Роман вовсе не плоско тенденциозен, как это может показаться по пересказу. Взаимоотношения Кавалерова и Бабичева не исчерпываются обычными, всем знакомыми схемами, и самые образы их жизненно сложны, жизненно противоречивы. Причудливейшая фантастика, идущая несомненно от Гофмана, вплетается в отчетливый и правдивый реализм. Некоторые чисто реалистические сцены романа написаны восхитительно, я не нахожу другого слова: сцена игры в футбол, например, или расправа Ивана Бабичева с девочкой на берегу.

Конечно, главное значение романа для советской критики – в его идеологии. Но следует заметить, что Олеша дает в этом отношении только материал, толковать который каждый может, как ему угодно. В чертах Бабичева и Володи есть, несомненно, что-то комическое. Утверждает Олеша только то, что сейчас происходит разрыв двух эпох — но кто же этого не видит и не сознает. Его «беллетристический комментарий» к этому утверждению не страдает никаким предвзятым упрощением. Олеша склонен кое-что подчеркивать, преувеличивать, но он не притворяется, что в теперешней исторической путанице все для него разложимо и понятно. Оттого ему удается остаться художником в романе, написанном на публицистические темы.

ПРЕЕМНИК ЛЕРМОНТОВА

Борис Пильняк – писатель настолько сбивчивый, расплывчатый и туманно-восторженный, что никогда, собственно, нельзя определенно сказать, о чем он пишет. Начнет какое-нибудь повествование, вполне отчетливое и ясное, сочинит страниц десять-пятнадцать в этом роде и дальше непременно перейдет на себя, на судьбу поэта, на Революцию — с большой буквы, конечно, – на снег, на ветры и метели, на мистическую и прекрасную Россию, на то, как он Россию любит, или как Россия любит его, и в конце концов так бесконечно запутается, что остается ему один только выход: поставить вовремя многоточие и вернуться к рассказу. В таких сладко-поэтических отступлениях утопают все вещи Пильняка, и если в небольших дозах эта нехитрая лирика могла бы оказаться и приятной, то когда она преподносится целыми пудами везде и всюду, от ее назойливой чувствительности не знаешь как избавиться.

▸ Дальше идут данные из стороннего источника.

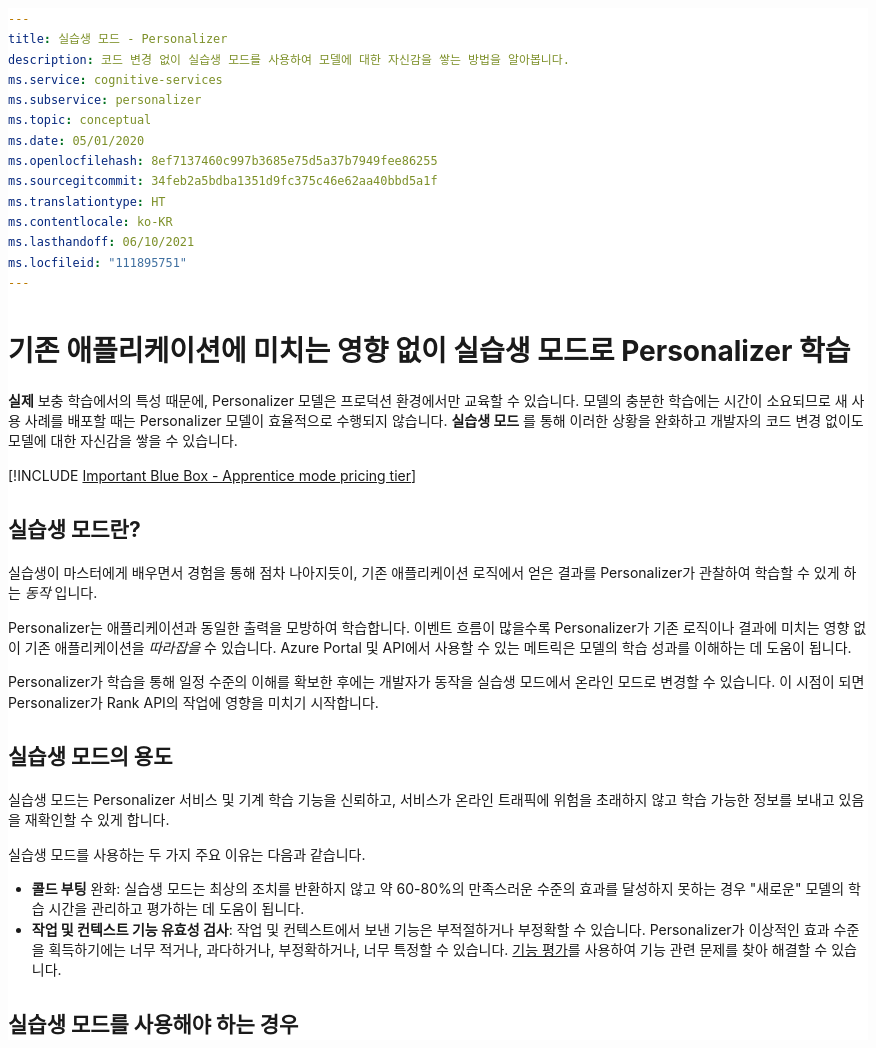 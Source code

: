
 ```yaml
---
title: 실습생 모드 - Personalizer
description: 코드 변경 없이 실습생 모드를 사용하여 모델에 대한 자신감을 쌓는 방법을 알아봅니다.
ms.service: cognitive-services
ms.subservice: personalizer
ms.topic: conceptual
ms.date: 05/01/2020
ms.openlocfilehash: 8ef7137460c997b3685e75d5a37b7949fee86255
ms.sourcegitcommit: 34feb2a5bdba1351d9fc375c46e62aa40bbd5a1f
ms.translationtype: HT
ms.contentlocale: ko-KR
ms.lasthandoff: 06/10/2021
ms.locfileid: "111895751"
---
```

# <a name="use-apprentice-mode-to-train-personalizer-without-affecting-your-existing-application"></a>기존 애플리케이션에 미치는 영향 없이 실습생 모드로 Personalizer 학습

**실제** 보충 학습에서의 특성 때문에, Personalizer 모델은 프로덕션 환경에서만 교육할 수 있습니다. 모델의 충분한 학습에는 시간이 소요되므로 새 사용 사례를 배포할 때는 Personalizer 모델이 효율적으로 수행되지 않습니다.  **실습생 모드** 를 통해 이러한 상황을 완화하고 개발자의 코드 변경 없이도 모델에 대한 자신감을 쌓을 수 있습니다.

[!INCLUDE [Important Blue Box - Apprentice mode pricing tier](./includes/important-apprentice-mode.md)]

## <a name="what-is-apprentice-mode"></a>실습생 모드란?

실습생이 마스터에게 배우면서 경험을 통해 점차 나아지듯이, 기존 애플리케이션 로직에서 얻은 결과를 Personalizer가 관찰하여 학습할 수 있게 하는 _동작_ 입니다.

Personalizer는 애플리케이션과 동일한 출력을 모방하여 학습합니다. 이벤트 흐름이 많을수록 Personalizer가 기존 로직이나 결과에 미치는 영향 없이 기존 애플리케이션을 _따라잡을_ 수 있습니다. Azure Portal 및 API에서 사용할 수 있는 메트릭은 모델의 학습 성과를 이해하는 데 도움이 됩니다.

Personalizer가 학습을 통해 일정 수준의 이해를 확보한 후에는 개발자가 동작을 실습생 모드에서 온라인 모드로 변경할 수 있습니다. 이 시점이 되면 Personalizer가 Rank API의 작업에 영향을 미치기 시작합니다.

## <a name="purpose-of-apprentice-mode"></a>실습생 모드의 용도

실습생 모드는 Personalizer 서비스 및 기계 학습 기능을 신뢰하고, 서비스가 온라인 트래픽에 위험을 초래하지 않고 학습 가능한 정보를 보내고 있음을 재확인할 수 있게 합니다.

실습생 모드를 사용하는 두 가지 주요 이유는 다음과 같습니다.

* **콜드 부팅** 완화: 실습생 모드는 최상의 조치를 반환하지 않고 약 60-80%의 만족스러운 수준의 효과를 달성하지 못하는 경우 "새로운" 모델의 학습 시간을 관리하고 평가하는 데 도움이 됩니다.
* **작업 및 컨텍스트 기능 유효성 검사**: 작업 및 컨텍스트에서 보낸 기능은 부적절하거나 부정확할 수 있습니다. Personalizer가 이상적인 효과 수준을 획득하기에는 너무 적거나, 과다하거나, 부정확하거나, 너무 특정할 수 있습니다. [기능 평가](concept-feature-evaluation.md)를 사용하여 기능 관련 문제를 찾아 해결할 수 있습니다.

## <a name="when-should-you-use-apprentice-mode"></a>실습생 모드를 사용해야 하는 경우
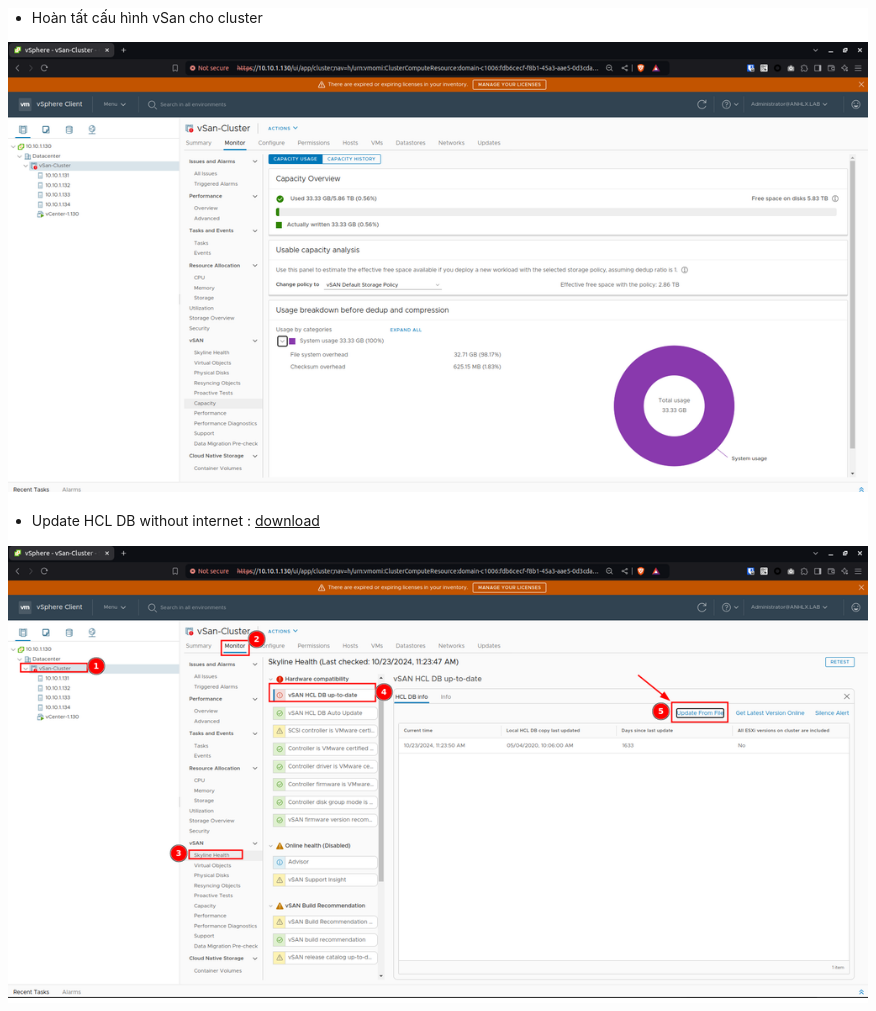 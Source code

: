 - Hoàn tất cấu hình vSan cho cluster 

<img src="/assets/img/2024-10-23-setup-vmware-vsphere-vsan/32.png" alt="drawing" />

- Update HCL DB without internet :
[download](https://partnerweb.vmware.com/service/vsan/all.json )

<img src="/assets/img/2024-10-23-setup-vmware-vsphere-vsan/33.png" alt="drawing" />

При этом невозможно отрицать, что Пильняк — даровитый человек, вернее даровитая «натура», чутьем иногда находящая темы, слова, тон, которые запоминаются. Но несомненная ограниченность Пильняка дает себя знать постоянно, почти в каждой фразе, и, конечно, она препятствует тому, чтобы Пильняк стал большим писателем. Таланта у него, может быть, и хватило бы, но, кроме таланта, настоящее творчество требует еще многого другого, чего у Пильняка в помине нет. При большей скромности он оказался бы приемлемее. Но так как Пильняк всегда взбирается на ходули, всегда вещает, голосит, витийствует или пророчествует, то он сам себя губит: нам не только не страшно, когда он нас «пугает», — нам чуть-чуть еще и смешно.

Можно ли не улыбнуться, например, прочитав в новой повести Пильняка «Штосс в жизнь»[28] — повесть о Лермонтове — следующие слова:

«Пройдет сто лет, и мы сдвинемся с Лермонтовым на полках русской литературы, — не тем, что Лермонтов описывал пошляков, а я описывал метели революции, но тем, как мы видели, моли­лись, ошибались, жили, любили».

«Le style c'est l'homme», — и, право, целая характеристика человека заключена в обезоруживающей наивности этого «мы с Лермонтовым».

Пильняк пожелал рассказать о дуэли и смерти Лермонтова. Он воспользовался для этого неоконченной лермонтовской повестью о художнике Лугине, который поселяется в доме некоего Штосса и ночью играет в штосс — карточную игру — с привидениями. У Лермонтова вся эта история, несмотря на каламбур, лежащий в завязке ее, имеет таинственно-трагический характер. Пильняк этот склад ее перенял.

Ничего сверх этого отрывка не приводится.